COMP 3000 Essay 1 2010 Question 2

From Soma-notes

Question

How do the available system calls in modern versions of the Linux Kernel (2.6.30+) compare with the system calls available in the earliest versions of UNIX? How has the system call interface been expanded, and why? Focus on major changes or extensions in functionality.

Answer

A system call is a mean by which programs in the user space can access kernel services. Systems calls vary from operating system to operating system, although the underlying concepts tends to be the same. In general, a process is not supposed to be able to access the kernel directly. It can't access kernel memory and it can't call kernel functions. When the CPU prevents a process from accessing the kernel, this prevention is commonly known as, the protected mode. On the other hand, system calls are an exception to this rule. For example, older x86 processors used an interrupt mechanism to go from user-space to kernel-space, but newer processor (PentiumII+) provided instructions that optimize this transition using sysenter and sysexit instructions (Hayward, Mike. Intel P6 vs P7 system call performance. [1], December 9, 2002). All system calls are small programs built using the C programming language.

The Unix and Linux systems calls are roughly grouped into 6 major categories: file management, device management, information maintenance, process control, communications and miscellaneous calls. The miscellaneous calls are all the ones that don’t really fit in the other categories, like system calls dealing with errors. Today, the Unix and Linux operating system contains hundreds of system calls but in general, they all came from the 35 system calls that came with one of the original UNIX OS in the early 70s. In the next paragraphs, we’re going to describe the various system calls in each of the categories mentioned above, their evolution through history (major changes in functionality) and a comparison with the earliest versions of UNIX.


File Management Calls

The system calls in this group deal with every type of operation that is required to run a file system in the operating system. Create file, delete file, opening a file and closing a file are just a few examples of them and most of them hardly changed throughout the years.


chmod, chown and chdir have been available since the first original UNIX (1971) and they are still used in today’s Linux kernels. The chmod and chown calls allows the users to change the file attributes and implements security to the file system. The system call chdir allows the process to change the current working directory. In the 4th distribution of UNIX from Berkeley (4BSD), new system calls were added to give more control of the file system to the applications. The call chroot allows the process to change the current root directory with one specified in a path argument. fchmod and fchdir are the same as chmod and chdir except they takes file descriptors as arguments.

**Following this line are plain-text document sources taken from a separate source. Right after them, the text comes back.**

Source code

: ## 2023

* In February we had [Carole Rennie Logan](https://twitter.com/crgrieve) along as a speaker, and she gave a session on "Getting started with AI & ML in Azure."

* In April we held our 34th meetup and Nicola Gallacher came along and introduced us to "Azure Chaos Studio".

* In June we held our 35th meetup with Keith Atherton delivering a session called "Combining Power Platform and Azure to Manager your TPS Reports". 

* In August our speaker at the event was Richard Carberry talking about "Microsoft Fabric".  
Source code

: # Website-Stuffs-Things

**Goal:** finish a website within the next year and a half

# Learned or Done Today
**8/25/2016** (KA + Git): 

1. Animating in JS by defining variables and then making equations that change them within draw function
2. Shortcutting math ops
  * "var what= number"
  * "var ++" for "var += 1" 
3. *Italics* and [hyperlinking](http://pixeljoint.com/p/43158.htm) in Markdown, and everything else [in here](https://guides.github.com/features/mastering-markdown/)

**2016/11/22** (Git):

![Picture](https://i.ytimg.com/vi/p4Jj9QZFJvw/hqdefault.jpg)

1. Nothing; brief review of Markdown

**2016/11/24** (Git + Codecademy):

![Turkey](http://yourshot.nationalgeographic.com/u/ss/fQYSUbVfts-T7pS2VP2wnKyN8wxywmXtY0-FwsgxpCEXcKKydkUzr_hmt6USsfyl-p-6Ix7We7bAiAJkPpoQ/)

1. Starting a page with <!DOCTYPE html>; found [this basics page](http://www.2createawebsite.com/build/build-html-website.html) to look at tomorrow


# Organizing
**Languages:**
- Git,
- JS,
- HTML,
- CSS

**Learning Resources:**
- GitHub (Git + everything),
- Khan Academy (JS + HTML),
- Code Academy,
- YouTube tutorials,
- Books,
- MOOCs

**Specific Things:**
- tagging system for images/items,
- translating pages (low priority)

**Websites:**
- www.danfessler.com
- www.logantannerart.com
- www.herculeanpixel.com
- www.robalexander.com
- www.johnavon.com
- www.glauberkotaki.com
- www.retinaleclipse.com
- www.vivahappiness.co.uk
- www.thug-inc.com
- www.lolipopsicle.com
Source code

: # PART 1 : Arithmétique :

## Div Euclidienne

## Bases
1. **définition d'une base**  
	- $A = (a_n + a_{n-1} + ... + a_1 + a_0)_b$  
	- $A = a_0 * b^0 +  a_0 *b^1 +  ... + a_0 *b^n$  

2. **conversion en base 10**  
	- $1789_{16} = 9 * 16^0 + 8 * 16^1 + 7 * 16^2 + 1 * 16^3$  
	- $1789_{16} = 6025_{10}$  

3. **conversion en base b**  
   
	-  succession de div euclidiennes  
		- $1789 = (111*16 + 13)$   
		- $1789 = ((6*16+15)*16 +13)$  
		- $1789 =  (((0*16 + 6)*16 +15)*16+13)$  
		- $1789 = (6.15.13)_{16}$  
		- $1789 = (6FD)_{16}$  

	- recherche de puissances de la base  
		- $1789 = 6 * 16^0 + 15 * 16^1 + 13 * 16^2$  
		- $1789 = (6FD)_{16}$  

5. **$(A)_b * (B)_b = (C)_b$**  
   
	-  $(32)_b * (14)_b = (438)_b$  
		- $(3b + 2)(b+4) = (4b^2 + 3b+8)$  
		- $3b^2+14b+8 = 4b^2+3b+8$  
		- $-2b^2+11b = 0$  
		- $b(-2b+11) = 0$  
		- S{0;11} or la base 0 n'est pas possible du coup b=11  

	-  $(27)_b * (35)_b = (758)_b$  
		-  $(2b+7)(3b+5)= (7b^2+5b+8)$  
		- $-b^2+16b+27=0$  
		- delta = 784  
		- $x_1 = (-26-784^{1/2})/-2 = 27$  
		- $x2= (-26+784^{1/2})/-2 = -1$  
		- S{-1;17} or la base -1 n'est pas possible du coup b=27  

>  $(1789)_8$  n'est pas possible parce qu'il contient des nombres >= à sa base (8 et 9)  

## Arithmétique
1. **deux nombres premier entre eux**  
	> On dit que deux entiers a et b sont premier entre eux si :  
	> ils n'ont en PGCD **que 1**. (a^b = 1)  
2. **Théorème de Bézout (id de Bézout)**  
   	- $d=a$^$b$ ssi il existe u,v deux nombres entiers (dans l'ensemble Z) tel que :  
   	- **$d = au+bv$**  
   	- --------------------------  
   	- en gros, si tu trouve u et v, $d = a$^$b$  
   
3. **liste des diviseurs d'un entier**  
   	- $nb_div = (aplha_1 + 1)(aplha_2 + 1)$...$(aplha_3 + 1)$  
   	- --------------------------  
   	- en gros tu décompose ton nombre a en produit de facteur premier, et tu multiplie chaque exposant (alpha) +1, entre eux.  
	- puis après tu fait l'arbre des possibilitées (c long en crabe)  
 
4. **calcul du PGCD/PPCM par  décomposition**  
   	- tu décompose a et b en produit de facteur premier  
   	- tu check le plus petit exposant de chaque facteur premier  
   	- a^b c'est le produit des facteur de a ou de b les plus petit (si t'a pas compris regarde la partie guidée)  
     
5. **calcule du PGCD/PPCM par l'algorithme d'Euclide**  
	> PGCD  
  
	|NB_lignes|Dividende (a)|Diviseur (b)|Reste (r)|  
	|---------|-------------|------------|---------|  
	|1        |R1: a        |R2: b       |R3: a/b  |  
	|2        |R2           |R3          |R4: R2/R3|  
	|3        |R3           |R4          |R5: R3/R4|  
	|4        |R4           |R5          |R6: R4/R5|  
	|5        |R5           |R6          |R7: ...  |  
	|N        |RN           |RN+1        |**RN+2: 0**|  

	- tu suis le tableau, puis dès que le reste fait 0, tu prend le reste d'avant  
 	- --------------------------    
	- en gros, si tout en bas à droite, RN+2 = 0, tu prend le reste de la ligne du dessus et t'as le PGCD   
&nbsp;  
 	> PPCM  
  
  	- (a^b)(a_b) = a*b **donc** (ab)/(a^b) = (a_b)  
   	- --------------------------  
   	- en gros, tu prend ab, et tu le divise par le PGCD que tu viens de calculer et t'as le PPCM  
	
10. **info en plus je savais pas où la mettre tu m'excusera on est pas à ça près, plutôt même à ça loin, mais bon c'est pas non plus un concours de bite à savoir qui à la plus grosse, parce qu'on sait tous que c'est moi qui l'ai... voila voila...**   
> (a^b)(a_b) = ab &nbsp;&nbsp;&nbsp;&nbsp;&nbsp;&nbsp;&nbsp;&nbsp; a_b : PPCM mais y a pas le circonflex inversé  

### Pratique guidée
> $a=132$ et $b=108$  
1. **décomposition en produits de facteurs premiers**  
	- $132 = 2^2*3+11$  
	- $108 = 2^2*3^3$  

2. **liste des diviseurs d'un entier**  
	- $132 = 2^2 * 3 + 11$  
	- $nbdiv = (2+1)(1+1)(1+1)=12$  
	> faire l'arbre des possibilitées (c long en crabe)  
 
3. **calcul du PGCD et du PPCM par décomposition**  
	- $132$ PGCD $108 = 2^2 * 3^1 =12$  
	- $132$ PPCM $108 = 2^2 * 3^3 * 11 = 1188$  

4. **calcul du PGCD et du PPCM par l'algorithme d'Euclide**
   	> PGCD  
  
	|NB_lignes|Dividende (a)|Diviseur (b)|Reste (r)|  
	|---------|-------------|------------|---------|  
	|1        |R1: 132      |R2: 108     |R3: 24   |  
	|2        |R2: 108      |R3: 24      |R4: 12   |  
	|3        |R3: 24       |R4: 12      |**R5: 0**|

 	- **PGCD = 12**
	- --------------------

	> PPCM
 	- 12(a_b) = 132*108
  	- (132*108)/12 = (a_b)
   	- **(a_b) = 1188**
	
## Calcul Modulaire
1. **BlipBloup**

As of Linux kernel 2.1.81, the chown system call now follows symbolic links and therefore, they introduced a new system call, lchown, that does not follow symbolic links.


Another four of the original UNIX system calls are open, creat, mkdir and close. The open and creat calls allows processes to open and possibly create a file or device. Arguments flags are used to set from access modes, like O_RDONLY(read-only), to status flags, like O_APPEND(append mode). The only modifications made to the system calls were the addition of status flags where some of them are linux-specific. The close call allows processes to close a file descriptor preventing it to be reused. No changes were made to it. mkdir allows the creation of a file directory. In the earliest version of Unix, to delete a directory, users needed to make a series of link and unlink system calls. With Unix 4.2BSD, rmdir was added and helped solve the problem. The rename call was also added in 4.2BSD allowing processes to change the name or the location of a file. As file system became more complex, these new system calls helped the users gain better control over them.


There is also system calls used to find, access and modify files. They are read, write, seek and stat. These were also part of the first UNIX built. The read and write system calls allows to read and write from a file (assigned to a file descriptor). The only change was in the Unix System V release 4(SVR4) where a write call could be interrupted at anytime. The seek system calls is used to go to a specified position in a file. This calls used a 16 bit address offset. But this was replaced very quickly for lseek as early as SVR4. It allows the call to use 32 bit address offsets enabling the users more flexibility when accessing or writing to files especially for large ones. It is still used in modern Linux and Unix systems. As of now, developers are trying to implement lseek64, a system call that will use 64 bit addresses. The stat system calls allows processes to get the status of a file. With SVR4, 2 other version of that system call were created: fstat and lstat. They both do the same thing except lstat give the status of symbolic links and fstat give the status of a file specified by a file descriptor. Different operating systems will output different values to represent the state of a file. Since kernel 2.5.48, the stat returned a nanoseconds field in the file’s timestamp. With the release of 4.4BSD, two new system calls called statvfs and fstatvfs were introduced to provide information about a mounted file system. They both do the same thing except fstatvfs takes file descriptors as an argument. These calls are only used in an UNIX environment. In Linux, it has statfs and fstatfs to support that same call.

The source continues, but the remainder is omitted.